Local income tax plan in works
Backers cite relief for homeowners
They know it may take years, even decades, but that’s not stopping a group of Concord residents from trying to change how the town raises its taxes.
A town committee has been working on a proposal for state lawmakers that would allow communities to adopt a local income tax in addition to the property tax. The panel is also charged with reaching out to other communities to drum up support for the plan.
Pat Sinnot, a member of the Local Option Income Tax Committee, said efforts will pick up now that the election is over.
“We’ll be talking to different entities to gain support for this concept,’’ he said. “We haven’t identified a champion yet. There’s a lot of new ground being plowed here.’’

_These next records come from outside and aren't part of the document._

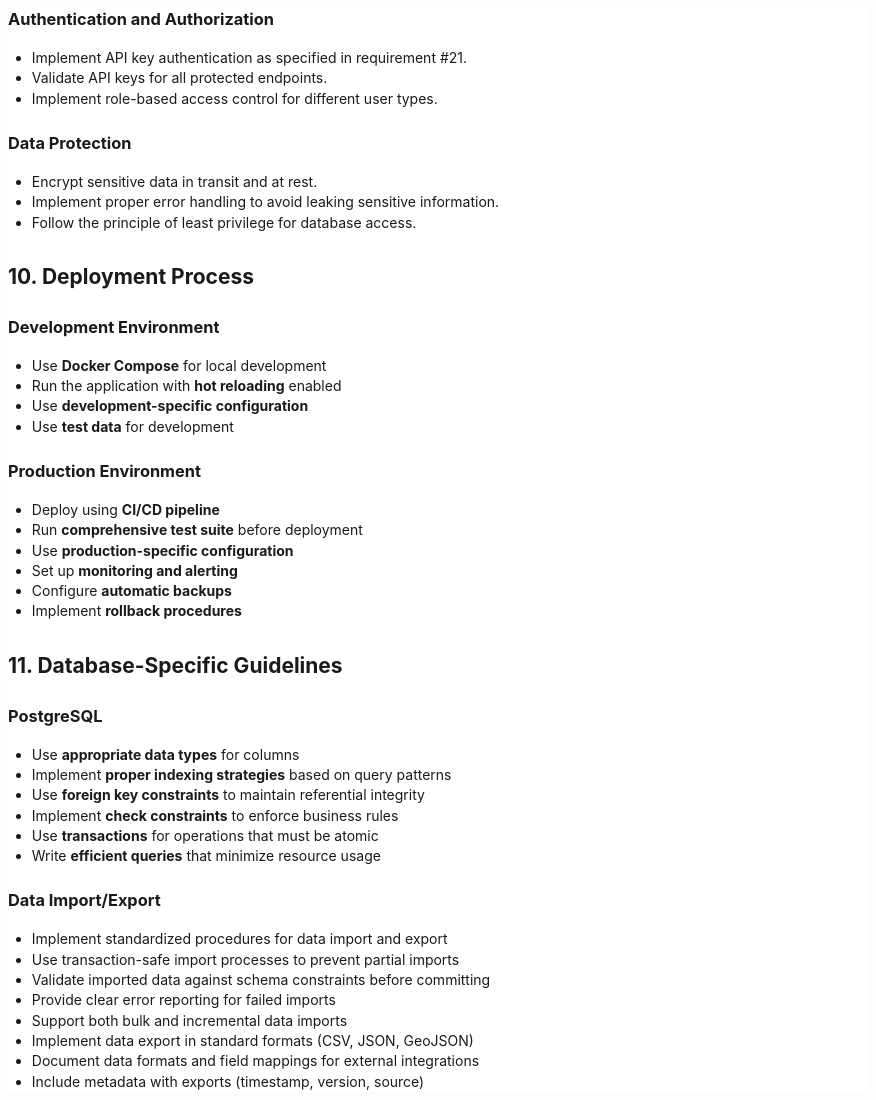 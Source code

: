 ### Authentication and Authorization
- Implement API key authentication as specified in requirement #21.
- Validate API keys for all protected endpoints.
- Implement role-based access control for different user types.

### Data Protection
- Encrypt sensitive data in transit and at rest.
- Implement proper error handling to avoid leaking sensitive information.
- Follow the principle of least privilege for database access.

## 10. Deployment Process

### Development Environment

- Use **Docker Compose** for local development
- Run the application with **hot reloading** enabled
- Use **development-specific configuration**
- Use **test data** for development

### Production Environment

- Deploy using **CI/CD pipeline**
- Run **comprehensive test suite** before deployment
- Use **production-specific configuration**
- Set up **monitoring and alerting**
- Configure **automatic backups**
- Implement **rollback procedures**

## 11. Database-Specific Guidelines

### PostgreSQL

- Use **appropriate data types** for columns
- Implement **proper indexing strategies** based on query patterns
- Use **foreign key constraints** to maintain referential integrity
- Implement **check constraints** to enforce business rules
- Use **transactions** for operations that must be atomic
- Write **efficient queries** that minimize resource usage

### Data Import/Export

- Implement standardized procedures for data import and export
- Use transaction-safe import processes to prevent partial imports
- Validate imported data against schema constraints before committing
- Provide clear error reporting for failed imports
- Support both bulk and incremental data imports
- Implement data export in standard formats (CSV, JSON, GeoJSON)
- Document data formats and field mappings for external integrations
- Include metadata with exports (timestamp, version, source)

The idea, Sinnot said, is to take some of the tax burden off property owners, particularly older residents who purchased their homes when values and taxes were lower, and shift it onto residents making more money. The average value of a single-family home in Concord is $835,697, with a tax bill of $10,128.
Sinnot said Pennsylvania and Maryland are among the states that allow local income taxes.
“We’re serious about dealing with particularly high property taxes and those earning a lot would have to pay a little more,’’ he said. “House-rich people would benefit, older folks would benefit, and high earners would pick up the slack a little bit.’’
But opponents say the plan is shortsighted. Concord resident Jennifer Clarke said she opposes the idea because she doesn’t think income necessarily translates to wealth. She said an income-based plan wouldn’t take into account a person’s financial commitments, such as caring for an elderly parent, paying for education, or saving for retirement. At least with property taxes, there is a specific asset attached that can be used to garner resources, she said.
“I don’t think income is a direct indicator of an ability to pay,’’ Clarke said. “I don’t think the plan was completely thought out in terms of assets.’’
Clarke said she is all for helping seniors stay in their homes but would rather see more tax-relief programs for older residents than a plan to tax income.
The proposal was raised at Town Meeting last spring, and voters approved an article calling for Concord’s Beacon Hill delegation to file legislation that would permit the establishment of a local income tax. The decision whether to adopt the new levy would be up to each individual community, Sinnot said.
The new revenue source would be geared to allow a municipality to use property taxes for only about half of its income, he said. To make up the difference, Concord’s draft proposal calls for a 2 percent income tax, but with no increase in the total amount of taxes collected by the town.
Under the arrangement, a property-rich person with a low income would pay less and a property-rich person with a high income would pay more in local taxes, Sinnot said.
Jeffrey Wieand, chairman of Concord’s Board of Selectmen, said property taxes were developed at a time when the economy revolved around agriculture. In modern times, he said, “it may not make sense to tax people on how much property they own but how much income they have.’’
Once the town finishes its draft of the plan, it will be sent to state Representative Cory Atkins, a Concord Democrat, who would fine-tune the proposal and file it as a House bill.
While she doesn’t have much hope for the bill’s quick passage, Atkins said she is interested in listening to the pros and cons. And she also gives Concord credit for starting the discussion.
“At least they are trying and not sitting back on their hands,’’ Atkins said. “This will get the idea out there. It will have to be out there for a while though, so people can get used to the concept. It’s a little revolutionary.’’
She said other parts of the nation have adopted a similar system but it’s not something Massachusetts residents are accustomed to, and it will take more than just a group of Concord residents to make it happen.
“It’s not going anywhere unless it had a real grass-roots groundswell of support,’’ Atkins said.
Sinnot said he knows it’s going to take time for residents to warm up to the idea, and for lawmakers to back something that could be perceived as a new tax.
“It’s a taxation innovation,’’ Sinnot said.